Hacker News new | ask | show | jobs
by topspin 2689 days ago
I'm experiencing some frustration with this. Click on this principledgraphql.com site and you find it's 'Apollo.' Nearly everywhere you look on the Internet regarding GraphQL you find 'Apollo' being injected.

I'm using GraphQL in production systems. One is Node (graphql-js) and another is Java (graphql-java.) I read the GraphQL specification and adopted the reference implementation and it works great. Am I missing some enormous value by naively just using GraphGL without involving Apollo?

That is a sincere question. What is the deal here?

7 comments

They're one of the few companies who are building GraphQL developer tools, so they have a financial incentive to have their name associated w/ GraphQL.

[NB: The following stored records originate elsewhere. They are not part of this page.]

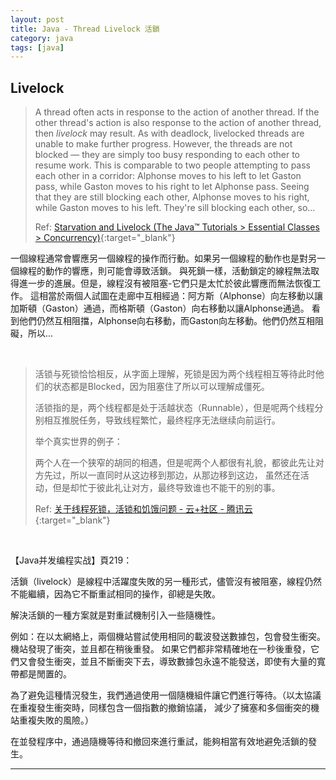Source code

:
 ```yaml
---
layout: post
title: Java - Thread Livelock 活鎖
category: java
tags: [java]
---
```


## Livelock

> A thread often acts in response to the action of another thread. If the other thread's action is also response to the action 
> of another thread, then *livelock* may result. As with deadlock, livelocked threads are unable to make further progress. 
> However, the threads are not blocked — they are simply too busy responding to each other to resume work. This is 
> comparable to two people attempting to pass each other in a corridor: Alphonse moves to his left to let Gaston pass, while 
> Gaston moves to his right to let Alphonse pass. Seeing that they are still blocking each other, Alphonse moves to his right, 
> while Gaston moves to his left. They're sill blocking each other, so...
>
> Ref: [Starvation and Livelock (The Java™ Tutorials > Essential Classes > Concurrency)](https://docs.oracle.com/javase/tutorial/essential/concurrency/starvelive.html){:target="_blank"}

一個線程通常會響應另一個線程的操作而行動。如果另一個線程的動作也是對另一個線程的動作的響應，則可能會導致活鎖。
與死鎖一樣，活動鎖定的線程無法取得進一步的進展。但是，線程沒有被阻塞-它們只是太忙於彼此響應而無法恢復工作。
這相當於兩個人試圖在走廊中互相經過：阿方斯（Alphonse）向左移動以讓加斯頓（Gaston）通過，而格斯頓（Gaston）向右移動以讓Alphonse通過。
看到他們仍然互相阻擋，Alphonse向右移動，而Gaston向左移動。他們仍然互相阻礙，所以...

<br>

> 活锁与死锁恰恰相反，从字面上理解，死锁是因为两个线程相互等待此时他们的状态都是Blocked，因为阻塞住了所以可以理解成僵死。
> 
> 活锁指的是，两个线程都是处于活越状态（Runnable），但是呢两个线程分别相互推脱任务，导致线程繁忙，最终程序无法继续向前运行。
>
> 举个真实世界的例子：
>
> 两个人在一个狭窄的胡同的相遇，但是呢两个人都很有礼貌，都彼此先让对方先过，所以一直同时从这边移到那边，从那边移到这边，
> 虽然还在活动，但是却忙于彼此礼让对方，最终导致谁也不能干的别的事。
>
> Ref: [关于线程死锁，活锁和饥饿问题 - 云+社区 - 腾讯云](https://cloud.tencent.com/developer/article/1161103){:target="_blank"}

<br>

【Java并发编程实战】頁219：

活鎖（livelock）是線程中活躍度失敗的另一種形式，儘管沒有被阻塞，線程仍然不能繼續，因為它不斷重試相同的操作，卻總是失敗。

解決活鎖的一種方案就是對重試機制引入一些隨機性。

例如：在以太網絡上，兩個機站嘗試使用相同的載波發送數據包，包會發生衝突。機站發現了衝突，並且都在稍後重發。
如果它們都非常精確地在一秒後重發，它們又會發生衝突，並且不斷衝突下去，導致數據包永遠不能發送，即使有大量的寬帶都是閒置的。

為了避免這種情況發生，我們通過使用一個隨機組件讓它們進行等待。（以太協議在重複發生衝突時，同樣包含一個指數的撤銷協議，
減少了擁塞和多個衝突的機站重複失敗的風險。）

在並發程序中，通過隨機等待和撤回來進行重試，能夠相當有效地避免活鎖的發生。

---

This piece, while somewhat valuable, is largely content marketing. First they sell you on the idea of "best practices." Then they'll follow up w/ a tool that, surprise, does all those "best practices" for you. "The modern marketer creates their own demand." Prisma is another GraphQL company that produces content like this.

It's called marketing and they're pretty good at it. They do provide some useful tools however if you want to use them and don't just blindly follow the docs (which are selling you on things you may/may not need).
Apollo's marketing game has been ridiculously on point. They are the only GraphQL client in the ecosystem that is fully compatible with any GraphQL compliant server [0]. And since it is pretty good, whenever one has to talk/market/propose anything about GraphQL in the community, they end up cross-marketing for Apollo.

[0] Relay has its own spec and can be used only if the server supports it. Other GraphQL clients are either not well maintained or do not support as many features as Apollo does (caching, subscriptions are two features that come to mind)

FWIW: You don't have to follow any of the Relay spec to use Relay. Though you'll lose many of the benefits if you don't at least use globally unique 'id' fields on each major type. Connections are optional, the node interface is optional.
Back in the Relay Classic days, the Apollo client library was a lot easier to use and a lot less heavyweight than Relay. My team ripped out Relay and replaced it with Apollo early in development because we felt Relay was too confusing. Relay Modern may be better; I haven't used it.

They're also intending to make most of their money by promoting GraphQL as a tool, so low rates of adoption are an existential risk for their company, while Facebook only needs GraphQL as a PR and recruitment tool.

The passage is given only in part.